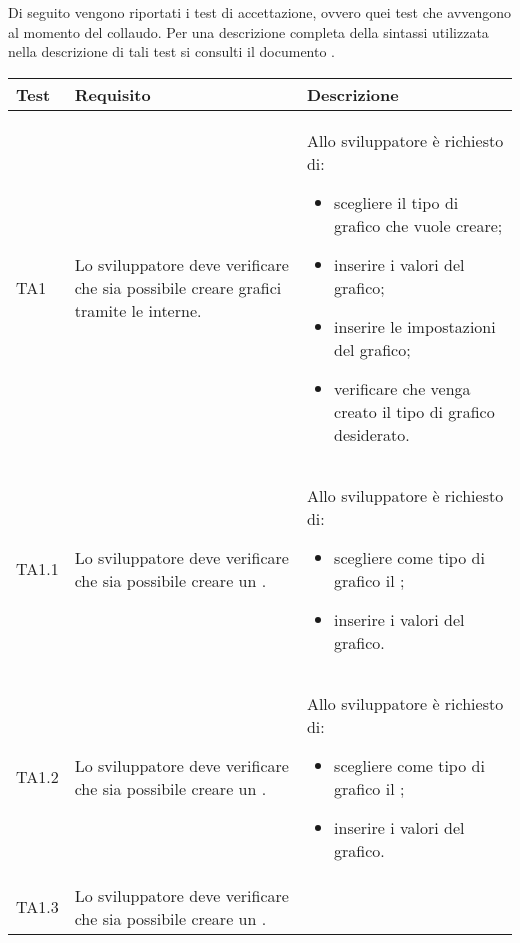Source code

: 	Di seguito vengono riportati i test di accettazione, ovvero quei test che avvengono al momento del collaudo. Per una descrizione completa della sintassi utilizzata nella descrizione di tali test si consulti il documento .

	\begin{longtabu}{| X[0.5] | X | X |}

	\hline
	\rowfont{\bf}
	Test &
	Requisito &
	Descrizione \\
	\hline \endhead

	TA1 & Lo sviluppatore deve verificare che sia possibile creare grafici tramite le  interne.
	 
		& Allo sviluppatore è richiesto di:
		\begin{itemize}
			\item scegliere il tipo di grafico che vuole creare;
			\item inserire i valori del grafico;
			\item inserire le impostazioni del grafico;
			\item verificare che venga creato il tipo di grafico desiderato.
		\end{itemize}
\\ \hline

	TA1.1 & Lo sviluppatore deve verificare che sia possibile creare un .

		& Allo sviluppatore è richiesto di:
		\begin{itemize}
			\item scegliere come tipo di grafico il ;
			\item inserire i valori del grafico.
		\end{itemize}
\\ \hline

	TA1.2 & Lo sviluppatore deve verificare che sia possibile creare un .

		& Allo sviluppatore è richiesto di:
		\begin{itemize}
			\item scegliere come tipo di grafico il ;
			\item inserire i valori del grafico.
		\end{itemize}
\\ \hline

	TA1.3 & Lo sviluppatore deve verificare che sia possibile creare un .


\end{longtabu}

> _Exercise description_:
Your answer should be each line of the data that contains the word "inserire", copied as it stands.

> _Written solution_:
			\item inserire i valori del grafico;
			\item inserire le impostazioni del grafico;
			\item inserire i valori del grafico.
			\item inserire i valori del grafico.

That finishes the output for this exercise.